Guerre en Ukraine: pour affaiblir la Russie, l'Europe vise désormais les importations d'engrais

Un champ de blé à Octeville-sur-Mer (Seine-Maritime), le 29 juillet 2024 (photo d'illustration). - LOU BENOIST / AFP
L'Europe s'attaque aux importations d'engrais russes. S'ils avaient jusqu'alors échappé aux sanctions européennes contre la Russie, les engrais russes pourraient désormais s'alourdir d'importants droits de douane à la porte de l'Union européenne. La Commission européenne a adopté une proposition de règlement visant à instaurer de nouveaux droits de douane sur les engrais en provenance de Russie, mais aussi de Biélorussie, pays allié et autre grand fournisseur d'engrais.
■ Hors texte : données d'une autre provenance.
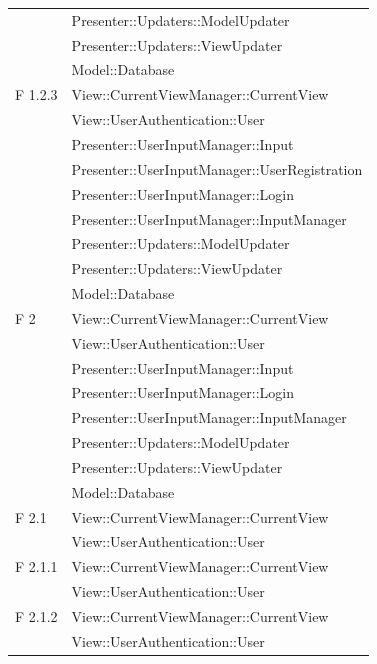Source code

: \documentclass[a4paper,11pt]{article}
\begin{document}
\begin{longtable}{p{}p{}}
			& Presenter::Updaters::ModelUpdater\\
			& Presenter::Updaters::ViewUpdater\\
			& Model::Database\\
\midrule
F 1.2.3 & View::CurrentViewManager::CurrentView\\
			& View::UserAuthentication::User\\
			& Presenter::UserInputManager::Input\\
			& Presenter::UserInputManager::UserRegistration\\
			& Presenter::UserInputManager::Login\\
			& Presenter::UserInputManager::InputManager\\
			& Presenter::Updaters::ModelUpdater\\
			& Presenter::Updaters::ViewUpdater\\
			& Model::Database\\
\midrule
F 2 & View::CurrentViewManager::CurrentView\\
			& View::UserAuthentication::User\\
			& Presenter::UserInputManager::Input\\
			& Presenter::UserInputManager::Login\\
			& Presenter::UserInputManager::InputManager\\
			& Presenter::Updaters::ModelUpdater\\
			& Presenter::Updaters::ViewUpdater\\
			& Model::Database\\
\midrule
F 2.1 	& View::CurrentViewManager::CurrentView\\
			& View::UserAuthentication::User\\
\midrule
F 2.1.1 	& View::CurrentViewManager::CurrentView\\
			& View::UserAuthentication::User\\
\midrule
F 2.1.2 	& View::CurrentViewManager::CurrentView\\
			& View::UserAuthentication::User\\
\midrule




\end{longtable}
\end{document}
La Russie, géant mondial des engrais, reste un partenaire incontournable pour l'agriculture européenne. En 2024, un quart des importations d'engrais de l'UE provenaient encore de Russie en dépit de la guerre en Ukraine. Au nom de la sécurité alimentaire, l'UE avait jusqu'alors explicitement exclus les engrais des sanctions prises contre la Russie depuis 2014. Or, ils constituent une manne substantielle pour l'économie russe et un possible levier d'action coercitif contre l'Europe.
"Les tarifs douaniers devraient avoir un effet négatif sur les revenus d’exportation russes, affectant ainsi la capacité de la Russie à mener sa guerre d’agression contre l’Ukraine", observe la Commission européenne dans un communiqué.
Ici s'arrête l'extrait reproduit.